In [None]:
import pandas as pd
import numpy as np
from ast import literal_eval
from scipy.stats import kruskal, iqr
from collections import defaultdict
import matplotlib.pyplot as plt

In [None]:
lqr_file = "../../data/qualitative_data/lqr_all_situations.csv"
pp_data_file = '../../data/experimental_data/experiment_actions.csv'
model_score_file = "../../data/input_cost_analysis/all_model_runs_on_situations_exo=0.01.csv"
conditions_file = "../../data/experimental_data/experiment_conditions.csv"
n_pps = 111

In [None]:
df_data = pd.read_csv(pp_data_file)
df_pps = df_data.loc[df_data.groupby('pp_id')['id'].idxmax()]
df_lqr = pd.read_csv(lqr_file)
df_model_scores = pd.read_csv(model_score_file)
df_scores = pd.read_csv(model_score_file)
df_conditions = pd.read_csv(conditions_file)

In [None]:
df_conditions['initial_endogenous'] = df_conditions['initial_endogenous'].apply(lambda x: str([int(y) for y in literal_eval(x)]))
columns_to_keep = ['situation', 'lqr_score']
df_lqr = df_lqr.merge(df_conditions, how='left', left_on='situation', right_on='initial_endogenous')[columns_to_keep]

In [None]:
df_by_pp = df_data.groupby('pp_id').idxmax()

In [None]:
n_easy = 0
n_info = 0
for c in df_by_pp['condition']:
    cond = c % 30
    if cond < 10:
        n_easy += 1
    else:
        n_info += 1

In [None]:
n_easy

In [None]:
# median human performance, dropping outliers
df_pps[df_pps['final_goal_distance'] < 1000]['final_goal_distance'].median()

In [None]:
# number of participants who got within 100 points of the goal
len(df_pps[df_pps['final_goal_distance'] < 100])

In [None]:
df_pps['root_cost'] = df_pps['total_cost'].apply(np.sqrt)

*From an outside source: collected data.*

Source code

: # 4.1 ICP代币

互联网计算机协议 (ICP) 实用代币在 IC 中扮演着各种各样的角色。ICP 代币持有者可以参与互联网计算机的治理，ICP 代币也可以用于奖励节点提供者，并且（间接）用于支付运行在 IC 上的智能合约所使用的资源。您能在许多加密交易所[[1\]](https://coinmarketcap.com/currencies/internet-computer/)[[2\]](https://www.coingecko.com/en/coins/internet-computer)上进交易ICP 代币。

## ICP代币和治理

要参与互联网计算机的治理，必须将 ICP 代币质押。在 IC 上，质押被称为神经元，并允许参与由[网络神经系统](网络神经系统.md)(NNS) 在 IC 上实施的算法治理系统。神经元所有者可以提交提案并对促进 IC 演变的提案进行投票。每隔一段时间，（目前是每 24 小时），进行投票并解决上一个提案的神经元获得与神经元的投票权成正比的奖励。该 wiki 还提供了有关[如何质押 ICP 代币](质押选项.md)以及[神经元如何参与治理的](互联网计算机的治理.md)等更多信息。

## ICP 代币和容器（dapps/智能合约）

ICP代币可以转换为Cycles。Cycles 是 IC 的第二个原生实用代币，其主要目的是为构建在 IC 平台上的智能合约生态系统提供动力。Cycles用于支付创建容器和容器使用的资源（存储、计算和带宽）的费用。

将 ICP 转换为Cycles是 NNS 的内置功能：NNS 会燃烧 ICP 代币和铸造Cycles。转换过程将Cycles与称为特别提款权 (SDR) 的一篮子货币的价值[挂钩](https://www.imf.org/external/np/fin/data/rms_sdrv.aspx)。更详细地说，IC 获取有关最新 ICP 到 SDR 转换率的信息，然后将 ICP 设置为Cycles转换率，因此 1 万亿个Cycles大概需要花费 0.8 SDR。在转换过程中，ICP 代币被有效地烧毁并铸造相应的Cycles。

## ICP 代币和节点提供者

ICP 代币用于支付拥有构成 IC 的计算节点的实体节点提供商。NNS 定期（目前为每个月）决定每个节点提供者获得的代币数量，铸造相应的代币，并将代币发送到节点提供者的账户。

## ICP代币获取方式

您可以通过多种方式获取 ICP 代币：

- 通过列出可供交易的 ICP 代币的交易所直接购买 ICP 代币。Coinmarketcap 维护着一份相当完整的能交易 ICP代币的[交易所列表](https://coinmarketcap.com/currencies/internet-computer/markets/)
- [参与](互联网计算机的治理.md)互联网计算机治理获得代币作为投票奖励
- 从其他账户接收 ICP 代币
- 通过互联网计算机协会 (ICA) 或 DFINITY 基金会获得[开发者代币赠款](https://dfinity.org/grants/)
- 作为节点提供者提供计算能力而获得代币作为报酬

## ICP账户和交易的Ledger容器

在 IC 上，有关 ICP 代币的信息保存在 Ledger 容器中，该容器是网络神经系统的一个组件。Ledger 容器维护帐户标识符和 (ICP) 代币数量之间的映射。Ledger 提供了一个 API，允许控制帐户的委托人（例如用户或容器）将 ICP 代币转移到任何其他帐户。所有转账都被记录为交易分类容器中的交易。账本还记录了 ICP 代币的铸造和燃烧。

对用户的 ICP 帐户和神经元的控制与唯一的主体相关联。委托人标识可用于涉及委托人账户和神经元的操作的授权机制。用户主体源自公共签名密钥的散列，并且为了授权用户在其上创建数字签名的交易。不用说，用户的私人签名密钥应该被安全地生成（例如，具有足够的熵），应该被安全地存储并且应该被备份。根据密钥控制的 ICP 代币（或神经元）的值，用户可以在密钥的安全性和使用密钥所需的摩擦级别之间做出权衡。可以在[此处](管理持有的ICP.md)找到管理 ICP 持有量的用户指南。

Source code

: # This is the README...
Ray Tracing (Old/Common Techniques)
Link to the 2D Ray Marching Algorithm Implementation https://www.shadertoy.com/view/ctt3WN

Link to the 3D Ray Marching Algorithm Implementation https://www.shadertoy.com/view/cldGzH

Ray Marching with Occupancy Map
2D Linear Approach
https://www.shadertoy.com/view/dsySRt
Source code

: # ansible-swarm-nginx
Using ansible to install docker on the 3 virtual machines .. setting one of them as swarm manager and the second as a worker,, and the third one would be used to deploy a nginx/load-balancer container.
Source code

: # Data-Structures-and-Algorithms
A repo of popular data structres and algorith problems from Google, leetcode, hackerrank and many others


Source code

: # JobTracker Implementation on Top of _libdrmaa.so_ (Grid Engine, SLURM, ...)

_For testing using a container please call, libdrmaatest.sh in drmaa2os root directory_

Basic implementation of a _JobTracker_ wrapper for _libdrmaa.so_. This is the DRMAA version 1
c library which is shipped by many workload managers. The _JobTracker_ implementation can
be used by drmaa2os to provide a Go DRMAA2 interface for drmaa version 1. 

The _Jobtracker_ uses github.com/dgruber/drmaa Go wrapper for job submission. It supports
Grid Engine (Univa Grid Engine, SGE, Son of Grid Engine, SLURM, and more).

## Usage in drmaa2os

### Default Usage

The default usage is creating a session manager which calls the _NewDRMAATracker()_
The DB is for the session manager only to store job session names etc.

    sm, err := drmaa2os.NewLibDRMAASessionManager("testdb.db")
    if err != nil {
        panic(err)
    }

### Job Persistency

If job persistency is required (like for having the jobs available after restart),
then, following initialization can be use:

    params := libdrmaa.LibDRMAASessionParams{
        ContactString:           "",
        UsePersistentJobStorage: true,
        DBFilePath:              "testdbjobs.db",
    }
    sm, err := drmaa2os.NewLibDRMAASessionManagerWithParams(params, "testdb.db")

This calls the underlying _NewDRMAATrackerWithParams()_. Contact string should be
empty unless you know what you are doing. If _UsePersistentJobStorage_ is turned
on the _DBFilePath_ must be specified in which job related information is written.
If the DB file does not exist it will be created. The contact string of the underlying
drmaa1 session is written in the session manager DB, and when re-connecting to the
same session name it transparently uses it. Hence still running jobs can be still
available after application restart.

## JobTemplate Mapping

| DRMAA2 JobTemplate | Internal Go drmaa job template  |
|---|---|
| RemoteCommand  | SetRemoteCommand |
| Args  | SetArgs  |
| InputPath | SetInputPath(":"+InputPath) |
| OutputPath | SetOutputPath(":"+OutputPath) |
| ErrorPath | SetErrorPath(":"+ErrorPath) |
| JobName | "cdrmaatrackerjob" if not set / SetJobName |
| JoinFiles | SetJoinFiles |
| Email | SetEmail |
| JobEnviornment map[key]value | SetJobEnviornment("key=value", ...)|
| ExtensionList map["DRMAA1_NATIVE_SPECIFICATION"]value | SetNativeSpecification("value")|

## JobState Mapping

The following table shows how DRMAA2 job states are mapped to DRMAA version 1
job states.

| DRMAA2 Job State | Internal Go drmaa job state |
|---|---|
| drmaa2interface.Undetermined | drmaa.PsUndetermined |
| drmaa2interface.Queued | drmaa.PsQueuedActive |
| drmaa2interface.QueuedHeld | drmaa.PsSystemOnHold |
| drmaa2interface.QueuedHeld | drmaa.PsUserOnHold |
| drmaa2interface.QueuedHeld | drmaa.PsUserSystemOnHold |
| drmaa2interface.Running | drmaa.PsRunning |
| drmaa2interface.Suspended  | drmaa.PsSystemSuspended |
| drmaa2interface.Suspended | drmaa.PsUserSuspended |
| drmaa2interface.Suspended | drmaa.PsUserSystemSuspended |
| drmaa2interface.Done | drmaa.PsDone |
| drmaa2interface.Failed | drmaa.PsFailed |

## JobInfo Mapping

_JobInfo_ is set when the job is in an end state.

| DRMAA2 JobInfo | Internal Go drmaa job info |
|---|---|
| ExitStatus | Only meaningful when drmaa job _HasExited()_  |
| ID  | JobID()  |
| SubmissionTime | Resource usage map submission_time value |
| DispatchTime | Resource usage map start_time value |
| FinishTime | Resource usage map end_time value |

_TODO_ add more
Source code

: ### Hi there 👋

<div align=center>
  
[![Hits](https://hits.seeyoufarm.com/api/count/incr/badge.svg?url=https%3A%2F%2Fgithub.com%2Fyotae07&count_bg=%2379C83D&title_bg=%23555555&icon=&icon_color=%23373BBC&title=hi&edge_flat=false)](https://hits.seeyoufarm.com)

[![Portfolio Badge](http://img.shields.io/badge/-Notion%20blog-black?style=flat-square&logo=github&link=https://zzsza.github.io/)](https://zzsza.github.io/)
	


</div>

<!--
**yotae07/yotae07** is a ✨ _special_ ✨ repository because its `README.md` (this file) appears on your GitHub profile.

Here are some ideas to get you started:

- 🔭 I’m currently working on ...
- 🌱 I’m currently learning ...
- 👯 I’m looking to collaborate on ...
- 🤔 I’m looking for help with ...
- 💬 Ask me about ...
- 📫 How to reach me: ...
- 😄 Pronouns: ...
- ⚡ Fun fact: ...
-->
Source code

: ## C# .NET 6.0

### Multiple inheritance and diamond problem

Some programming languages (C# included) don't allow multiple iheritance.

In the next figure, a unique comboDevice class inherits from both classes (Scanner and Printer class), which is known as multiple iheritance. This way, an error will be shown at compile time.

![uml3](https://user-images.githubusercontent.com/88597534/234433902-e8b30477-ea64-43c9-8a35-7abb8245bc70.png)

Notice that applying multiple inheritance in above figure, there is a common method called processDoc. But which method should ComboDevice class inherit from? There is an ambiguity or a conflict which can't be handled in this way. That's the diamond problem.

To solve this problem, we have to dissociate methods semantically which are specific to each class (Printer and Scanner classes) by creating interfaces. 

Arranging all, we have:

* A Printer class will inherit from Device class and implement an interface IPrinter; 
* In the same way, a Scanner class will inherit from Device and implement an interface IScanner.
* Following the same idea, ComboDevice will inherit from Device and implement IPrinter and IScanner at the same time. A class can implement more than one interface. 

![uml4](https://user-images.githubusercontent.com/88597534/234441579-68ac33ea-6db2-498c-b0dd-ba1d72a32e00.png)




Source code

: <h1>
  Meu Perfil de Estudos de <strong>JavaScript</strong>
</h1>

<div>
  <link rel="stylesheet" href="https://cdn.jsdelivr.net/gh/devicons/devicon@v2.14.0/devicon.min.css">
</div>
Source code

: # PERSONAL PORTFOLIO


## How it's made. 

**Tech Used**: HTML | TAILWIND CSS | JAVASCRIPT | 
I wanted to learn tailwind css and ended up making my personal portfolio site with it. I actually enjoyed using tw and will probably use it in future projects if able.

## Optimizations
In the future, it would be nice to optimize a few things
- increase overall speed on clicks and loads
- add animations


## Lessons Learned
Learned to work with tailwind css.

Get the mean and median costs and root costs for each model type

In [None]:
costs = defaultdict(list)
for index, row in df_pps.iterrows():

    costs['human'].append(np.sqrt(row['total_cost']))
    condition = int(row['condition'])
    situation = []
    costs['lqr'].append(df_lqr.loc[condition % 30]['lqr_score'])
    for agent_type in ("sparse_max_discrete", "sparse_max_continuous", "hill_climbing", "sparse_lqr", "null_model_2"):
        costs[agent_type].extend(df_model_scores[df_model_scores["model"] == agent_type]["performance"])
    
avg_costs = {}
med_costs = {}
for agent_type in costs:
    avg_costs[agent_type] = np.mean(costs[agent_type])
    med_costs[agent_type] = np.median(costs[agent_type])

In [None]:
avg_costs

In [None]:
med_costs

In [None]:
np.median(root_costs['lqr'])

In [None]:
df_pp_condition = df_pps.merge(df_conditions, left_on='condition', right_on='goal_id')

In [None]:
df_pp_condition['root_cost'] = df_pp_condition['total_cost'].apply(np.sqrt)
df_pp_condition = df_pp_condition[df_pp_condition['root_cost'] < 500]
print(df_pp_condition[df_pp_condition['conditions'] == 'informative']['root_cost'].mean())
print(df_pp_condition[df_pp_condition['conditions'] == 'informative']['root_cost'].median())
print(df_pp_condition[df_pp_condition['conditions'] == 'easy']['root_cost'].mean())
print(df_pp_condition[df_pp_condition['conditions'] == 'easy']['root_cost'].median())

In [None]:
df_pps['condition_name'] = df_pps['condition'].apply(lambda x: "informative" if x % 30 >= 10 else "easy")

Compare the median human score between easy and informative conditions

In [None]:
easy_costs = df_pps[df_pps['condition_name'] == 'easy']['root_cost']
informative_costs = df_pps[df_pps['condition_name'] == 'informative']['root_cost']

In [None]:
easy_costs.median()

In [None]:
informative_costs.median()

In [None]:
kruskal(easy_costs, informative_costs)

In [None]:
iqr(df_pps['root_cost'])